• [Prompt]: Nothing but the lines from the first line of the records below to the line holding "across workspaces and" belongs in the answer, copied exactly and without pictures.

───── Entries provided ─────

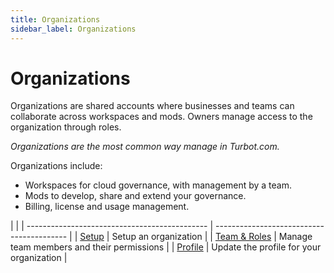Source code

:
 ```yaml
---
title: Organizations
sidebar_label: Organizations
---
```


# Organizations

Organizations are shared accounts where businesses and teams can collaborate
across workspaces and mods. Owners manage access to the organization through
roles.

_Organizations are the most common way manage in Turbot.com._

Organizations include:

- Workspaces for cloud governance, with management by a team.
- Mods to develop, share and extend your governance.
- Billing, license and usage management.

|                                               |
| --------------------------------------------- | ----------------------------------------- |
| [Setup](turbot.com/organizations/setup)       | Setup an organization                     |
| [Team & Roles](turbot.com/organizations/team) | Manage team members and their permissions |
| [Profile](turbot.com/organizations/profile)   | Update the profile for your organization  |
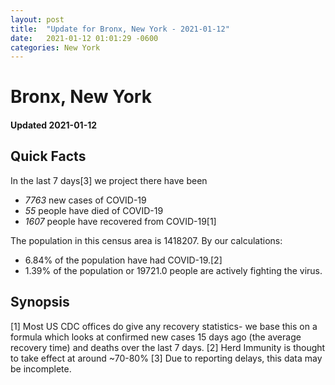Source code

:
 ```yaml
---
layout: post
title:  "Update for Bronx, New York - 2021-01-12"
date:   2021-01-12 01:01:29 -0600
categories: New York
---
```


# Bronx, New York
#### Updated 2021-01-12

## Quick Facts

In the last 7 days[3] we project there have been
- *7763* new cases of COVID-19
- *55* people have died of COVID-19
- *1607* people have recovered from COVID-19[1]

The population in this census area is 1418207. By our calculations:
- 6.84% of the population have had COVID-19.[2]
- 1.39% of the population or 19721.0 people are actively fighting the virus.

## Synopsis




[1] Most US CDC offices do give any recovery statistics- we base this on a formula which looks at confirmed new cases
15 days ago (the average recovery time) and deaths over the last 7 days.
[2] Herd Immunity is thought to take effect at around ~70-80%
[3] Due to reporting delays, this data may be incomplete. 
    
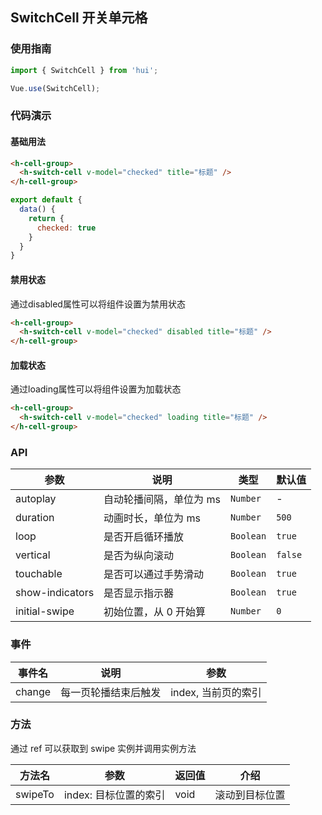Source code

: ## SwitchCell 开关单元格

### 使用指南

``` javascript
import { SwitchCell } from 'hui';

Vue.use(SwitchCell);
```

### 代码演示

#### 基础用法

```html
<h-cell-group>
  <h-switch-cell v-model="checked" title="标题" />
</h-cell-group>
```

```js
export default {
  data() {
    return {
      checked: true
    }
  }
}
```

#### 禁用状态

通过disabled属性可以将组件设置为禁用状态

```html
<h-cell-group>
  <h-switch-cell v-model="checked" disabled title="标题" />
</h-cell-group>
```

#### 加载状态

通过loading属性可以将组件设置为加载状态

```html
<h-cell-group>
  <h-switch-cell v-model="checked" loading title="标题" />
</h-cell-group>
```

### API

| 参数 | 说明 | 类型 | 默认值 |
|-----------|-----------|-----------|-------------|
| autoplay | 自动轮播间隔，单位为 ms | `Number` | - |
| duration | 动画时长，单位为 ms | `Number` | `500` |
| loop | 是否开启循环播放 | `Boolean` | `true` |
| vertical | 是否为纵向滚动 | `Boolean` | `false` |
| touchable | 是否可以通过手势滑动 | `Boolean` | `true` |
| show-indicators | 是否显示指示器 | `Boolean` | `true` |
| initial-swipe | 初始位置，从 0 开始算 | `Number` | `0` |

### 事件

| 事件名 | 说明 | 参数 |
|-----------|-----------|-----------|
| change | 每一页轮播结束后触发 | index, 当前页的索引 |

### 方法

通过 ref 可以获取到 swipe 实例并调用实例方法

| 方法名 | 参数 | 返回值 | 介绍 |
|-----------|-----------|-----------|-------------|
| swipeTo | index: 目标位置的索引 | void | 滚动到目标位置 |
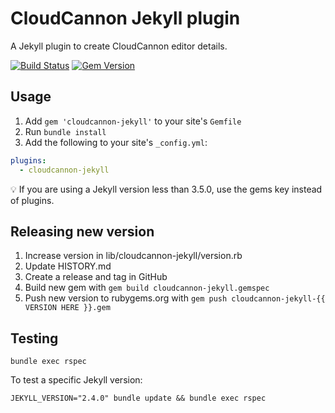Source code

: # CloudCannon Jekyll plugin

A Jekyll plugin to create CloudCannon editor details.

[![Build Status](https://travis-ci.com/CloudCannon/cloudcannon-jekyll.svg?branch=master)](https://travis-ci.com/CloudCannon/cloudcannon-jekyll) [![Gem Version](https://badge.fury.io/rb/cloudcannon-jekyll.svg)](https://badge.fury.io/rb/cloudcannon-jekyll)

## Usage

1. Add `gem 'cloudcannon-jekyll'` to your site's `Gemfile`
2. Run `bundle install`
3. Add the following to your site's `_config.yml`:

```yaml
plugins:
  - cloudcannon-jekyll
```

💡 If you are using a Jekyll version less than 3.5.0, use the gems key instead of plugins.


## Releasing new version

1. Increase version in lib/cloudcannon-jekyll/version.rb
2. Update HISTORY.md
3. Create a release and tag in GitHub
4. Build new gem with `gem build cloudcannon-jekyll.gemspec`
5. Push new version to rubygems.org with `gem push cloudcannon-jekyll-{{ VERSION HERE }}.gem`


## Testing

```
bundle exec rspec
```

To test a specific Jekyll version:

```
JEKYLL_VERSION="2.4.0" bundle update && bundle exec rspec
```
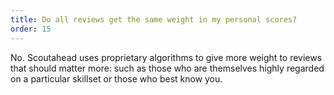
 ```yaml
---
title: Do all reviews get the same weight in my personal scores?
order: 15
---
```



No. Scoutahead uses proprietary algorithms to give more weight to reviews that should matter more: such as those who are themselves highly regarded on a particular skillset or those who best know you.
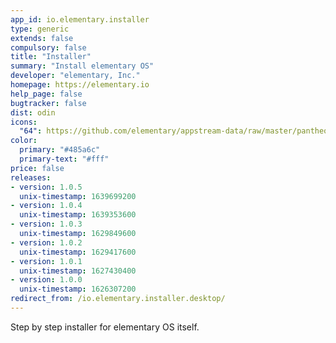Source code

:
 ```yaml
---
app_id: io.elementary.installer
type: generic
extends: false
compulsory: false
title: "Installer"
summary: "Install elementary OS"
developer: "elementary, Inc."
homepage: https://elementary.io
help_page: false
bugtracker: false
dist: odin
icons:
  "64": https://github.com/elementary/appstream-data/raw/master/pantheon-data/main/icons/64x64/io.elementary.installer_system-os-installer.png
color:
  primary: "#485a6c"
  primary-text: "#fff"
price: false
releases:
- version: 1.0.5
  unix-timestamp: 1639699200
- version: 1.0.4
  unix-timestamp: 1639353600
- version: 1.0.3
  unix-timestamp: 1629849600
- version: 1.0.2
  unix-timestamp: 1629417600
- version: 1.0.1
  unix-timestamp: 1627430400
- version: 1.0.0
  unix-timestamp: 1626307200
redirect_from: /io.elementary.installer.desktop/
---
```


<p>Step by step installer for elementary OS itself.</p>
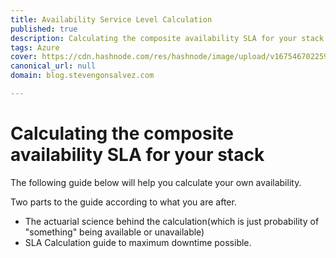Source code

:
 ```yaml
---
title: Availability Service Level Calculation
published: true
description: Calculating the composite availability SLA for your stack
tags: Azure
cover: https://cdn.hashnode.com/res/hashnode/image/upload/v1675467022591/Ru3AUoPtc.png?auto=compress
canonical_url: null
domain: blog.stevengonsalvez.com

---
```


# Calculating the composite availability SLA for your stack 

The following guide below will help you calculate your own availability.

Two parts to the guide according to what you are after.
- The actuarial science behind the calculation(which is just probability of "something" being available or unavailable)
- SLA Calculation guide to maximum downtime possible.

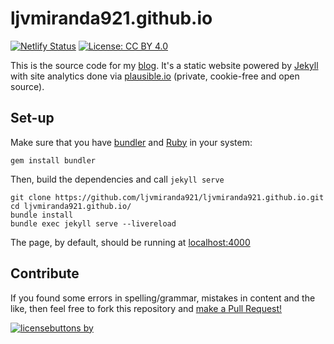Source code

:# ljvmiranda921.github.io

[![Netlify Status](https://api.netlify.com/api/v1/badges/4b3d2934-2e6c-4bd3-876f-40f9a8655af7/deploy-status)](https://app.netlify.com/sites/ljvmiranda921/deploys)
[![License: CC BY 4.0](https://img.shields.io/badge/license-CC%20BY%204.0-blue.svg)](https://creativecommons.org/licenses/by/4.0/)

This is the source code for my [blog](https://ljvmiranda921.github.io). It's a
static website powered by [Jekyll](https://jekyllrb.com/) with site analytics
done via [plausible.io](https://plausible.io/ljvmiranda921.github.io) (private,
cookie-free and open source).

## Set-up

Make sure that you have [bundler](https://bundler.io/) and
[Ruby](https://www.ruby-lang.org/en/news/2019/12/25/ruby-2-7-0-released/) in
your system:

```shell
gem install bundler
```

Then, build the dependencies and call `jekyll serve`

```shell
git clone https://github.com/ljvmiranda921/ljvmiranda921.github.io.git 
cd ljvmiranda921.github.io/
bundle install
bundle exec jekyll serve --livereload
```

The page, by default, should be running at [localhost:4000](localhost:4000)

## Contribute

If you found some errors in spelling/grammar, mistakes in content and the like, then feel
free to fork this repository and [make a Pull Request!](https://help.github.com/articles/creating-a-pull-request/)

[![licensebuttons by](https://licensebuttons.net/l/by/3.0/88x31.png)](https://creativecommons.org/licenses/by/4.0)
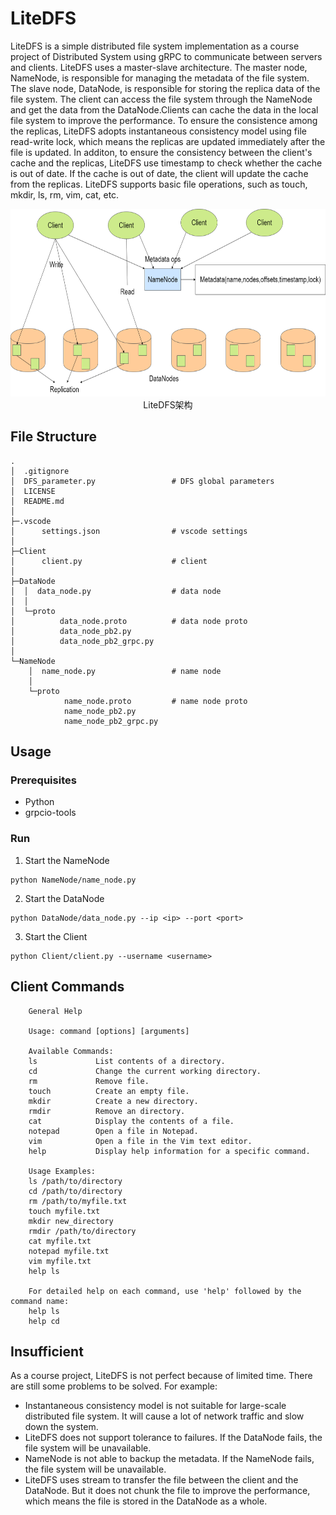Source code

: # LiteDFS
LiteDFS is a simple distributed file system implementation as a course project of Distributed System using gRPC to communicate between servers and clients.
LiteDFS uses a master-slave architecture. The master node, NameNode, is responsible for managing the metadata of the file system. The slave node, DataNode, is responsible for storing the replica data of the file system. The client can access the file system through the NameNode and get the data from the DataNode.Clients can cache the data in the local file system to improve the performance. To ensure the consistence among the replicas, LiteDFS adopts instantaneous consistency model using file read-write lock, which means the replicas are updated immediately after the file is updated. In additon, to ensure the consistency between the client's cache and the replicas, LiteDFS use timestamp to check whether the cache is out of date. If the cache is out of date, the client will update the cache from the replicas.
LiteDFS supports basic file operations, such as touch, mkdir, ls, rm, vim, cat, etc.

<center>
    <img src="img/architecture.drawio.png" height="300px" />
    <figcaption style="font-size:14px">LiteDFS架构</figcaption>
</center>

## File Structure
```shell
.
│  .gitignore
│  DFS_parameter.py                 # DFS global parameters
│  LICENSE
│  README.md
│
├─.vscode
│      settings.json                # vscode settings
│
├─Client
│      client.py                    # client
│
├─DataNode
│  │  data_node.py                  # data node
│  │
│  └─proto
│          data_node.proto          # data node proto
│          data_node_pb2.py
│          data_node_pb2_grpc.py
│
└─NameNode
    │  name_node.py                 # name node
    │
    └─proto
            name_node.proto         # name node proto
            name_node_pb2.py
            name_node_pb2_grpc.py
```
## Usage
### Prerequisites
- Python
- grpcio-tools
### Run
1. Start the NameNode
```shell
python NameNode/name_node.py
```
2. Start the DataNode
```shell
python DataNode/data_node.py --ip <ip> --port <port>
```
3. Start the Client
```shell
python Client/client.py --username <username> 
```
## Client Commands
```shell
    General Help

    Usage: command [options] [arguments]   

    Available Commands:
    ls             List contents of a directory.
    cd             Change the current working directory.
    rm             Remove file.
    touch          Create an empty file.   
    mkdir          Create a new directory. 
    rmdir          Remove an directory.    
    cat            Display the contents of a file.
    notepad        Open a file in Notepad. 
    vim            Open a file in the Vim text editor.
    help           Display help information for a specific command.

    Usage Examples:
    ls /path/to/directory
    cd /path/to/directory
    rm /path/to/myfile.txt
    touch myfile.txt
    mkdir new_directory
    rmdir /path/to/directory
    cat myfile.txt
    notepad myfile.txt
    vim myfile.txt
    help ls

    For detailed help on each command, use 'help' followed by the command name:
    help ls
    help cd
```
## Insufficient
As a course project, LiteDFS is not perfect because of limited time. There are still some problems to be solved.
For example:
- Instantaneous consistency model is not suitable for large-scale distributed file system. It will cause a lot of network traffic and slow down the system.
- LiteDFS does not support tolerance to failures. If the DataNode fails, the file system will be unavailable.
- NameNode is not able to backup the metadata. If the NameNode fails, the file system will be unavailable.
- LiteDFS uses stream to transfer the file between the client and the DataNode. But it does not chunk the file to improve the performance, which means the file is stored in the DataNode as a whole. 
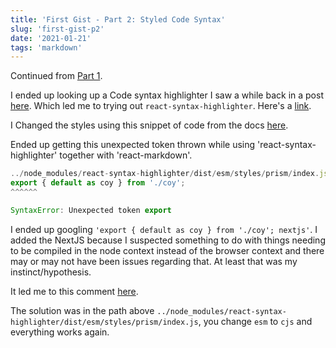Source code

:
 ```yaml
---
title: 'First Gist - Part 2: Styled Code Syntax'
slug: 'first-gist-p2'
date: '2021-01-21'
tags: 'markdown'
---
```


Continued from [Part 1](/posts/first-gist).

I ended up looking up a Code syntax highlighter I saw a while back in a post [here](https://dev.to/imranib/build-a-next-js-markdown-blog-5777).  Which led me to trying out `react-syntax-highlighter`.  Here's a [link](https://github.com/react-syntax-highlighter/react-syntax-highlighter#readme).

I Changed the styles using this snippet of code from the docs [here](https://github.com/react-syntax-highlighter/react-syntax-highlighter#prism).

Ended up getting this unexpected token thrown while using 'react-syntax-highlighter' together with 'react-markdown'.

```javascript
../node_modules/react-syntax-highlighter/dist/esm/styles/prism/index.js:1
export { default as coy } from './coy';
^^^^^^

SyntaxError: Unexpected token export
```

I ended up googling `'export { default as coy } from './coy'; nextjs'`.  I added the NextJS because I suspected something to do with things needing to be compiled in the node context instead of the browser context and there may or may not have been issues regarding that.  At least that was my instinct/hypothesis.

It led me to this comment [here](https://github.com/react-syntax-highlighter/react-syntax-highlighter/issues/230#issuecomment-663992983).

The solution was in the path above `../node_modules/react-syntax-highlighter/dist/esm/styles/prism/index.js`, you change `esm` to `cjs` and everything works again.  

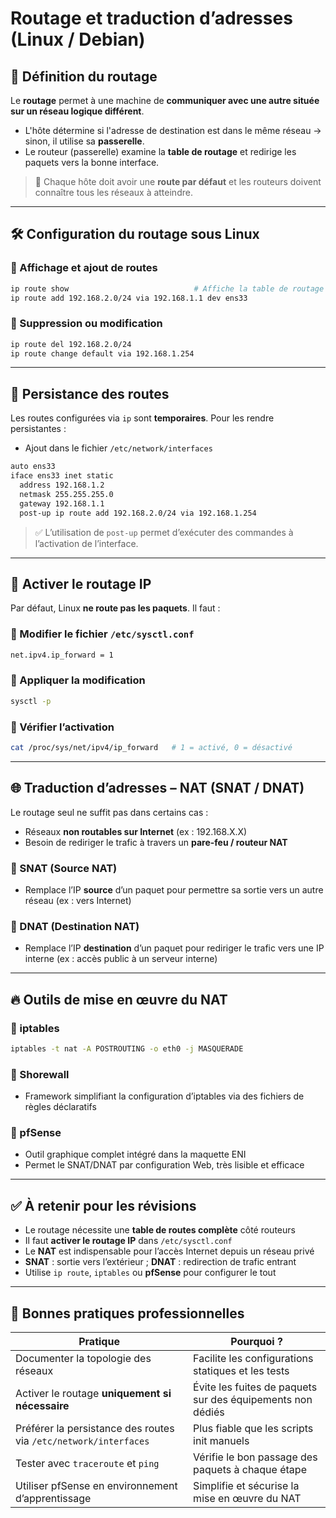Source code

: # Routage et traduction d’adresses (Linux / Debian)

## 📡 Définition du routage

Le **routage** permet à une machine de **communiquer avec une autre située sur un réseau logique différent**.

- L'hôte détermine si l'adresse de destination est dans le même réseau → sinon, il utilise sa **passerelle**.
- Le routeur (passerelle) examine la **table de routage** et redirige les paquets vers la bonne interface.

> 📌 Chaque hôte doit avoir une **route par défaut** et les routeurs doivent connaître tous les réseaux à atteindre.

---

## 🛠️ Configuration du routage sous Linux

### 🔹 Affichage et ajout de routes

```bash
ip route show                            # Affiche la table de routage
ip route add 192.168.2.0/24 via 192.168.1.1 dev ens33
```

### 🔹 Suppression ou modification

```bash
ip route del 192.168.2.0/24
ip route change default via 192.168.1.254
```

---

## 💾 Persistance des routes

Les routes configurées via `ip` sont **temporaires**. Pour les rendre persistantes :

- Ajout dans le fichier `/etc/network/interfaces`

```bash
auto ens33
iface ens33 inet static
  address 192.168.1.2
  netmask 255.255.255.0
  gateway 192.168.1.1
  post-up ip route add 192.168.2.0/24 via 192.168.1.254
```

> ✅ L’utilisation de `post-up` permet d’exécuter des commandes à l’activation de l’interface.

---

## 🔁 Activer le routage IP

Par défaut, Linux **ne route pas les paquets**. Il faut :

### 🔹 Modifier le fichier `/etc/sysctl.conf`

```bash
net.ipv4.ip_forward = 1
```

### 🔹 Appliquer la modification

```bash
sysctl -p
```

### 🔹 Vérifier l’activation

```bash
cat /proc/sys/net/ipv4/ip_forward   # 1 = activé, 0 = désactivé
```

---

## 🌐 Traduction d’adresses – NAT (SNAT / DNAT)

Le routage seul ne suffit pas dans certains cas :

- Réseaux **non routables sur Internet** (ex : 192.168.X.X)
- Besoin de rediriger le trafic à travers un **pare-feu / routeur NAT**

### 🔹 SNAT (Source NAT)

- Remplace l’IP **source** d’un paquet pour permettre sa sortie vers un autre réseau (ex : vers Internet)

### 🔹 DNAT (Destination NAT)

- Remplace l’IP **destination** d’un paquet pour rediriger le trafic vers une IP interne (ex : accès public à un serveur interne)

---

## 🔥 Outils de mise en œuvre du NAT

### 🔹 iptables

```bash
iptables -t nat -A POSTROUTING -o eth0 -j MASQUERADE
```

### 🔹 Shorewall

- Framework simplifiant la configuration d’iptables via des fichiers de règles déclaratifs

### 🔹 pfSense

- Outil graphique complet intégré dans la maquette ENI
- Permet le SNAT/DNAT par configuration Web, très lisible et efficace

---

## ✅ À retenir pour les révisions

- Le routage nécessite une **table de routes complète** côté routeurs
- Il faut **activer le routage IP** dans `/etc/sysctl.conf`
- Le **NAT** est indispensable pour l’accès Internet depuis un réseau privé
- **SNAT** : sortie vers l’extérieur ; **DNAT** : redirection de trafic entrant
- Utilise `ip route`, `iptables` ou **pfSense** pour configurer le tout

---

## 📌 Bonnes pratiques professionnelles

|Pratique|Pourquoi ?|
|---|---|
|Documenter la topologie des réseaux|Facilite les configurations statiques et les tests|
|Activer le routage **uniquement si nécessaire**|Évite les fuites de paquets sur des équipements non dédiés|
|Préférer la persistance des routes via `/etc/network/interfaces`|Plus fiable que les scripts init manuels|
|Tester avec `traceroute` et `ping`|Vérifie le bon passage des paquets à chaque étape|
|Utiliser pfSense en environnement d’apprentissage|Simplifie et sécurise la mise en œuvre du NAT|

─────

• [Output below]:
Source code

:
 ```yaml
---
title: Organizations
sidebar_label: Organizations
---
```


# Organizations

Organizations are shared accounts where businesses and teams can collaborate
across workspaces and mods. Owners manage access to the organization through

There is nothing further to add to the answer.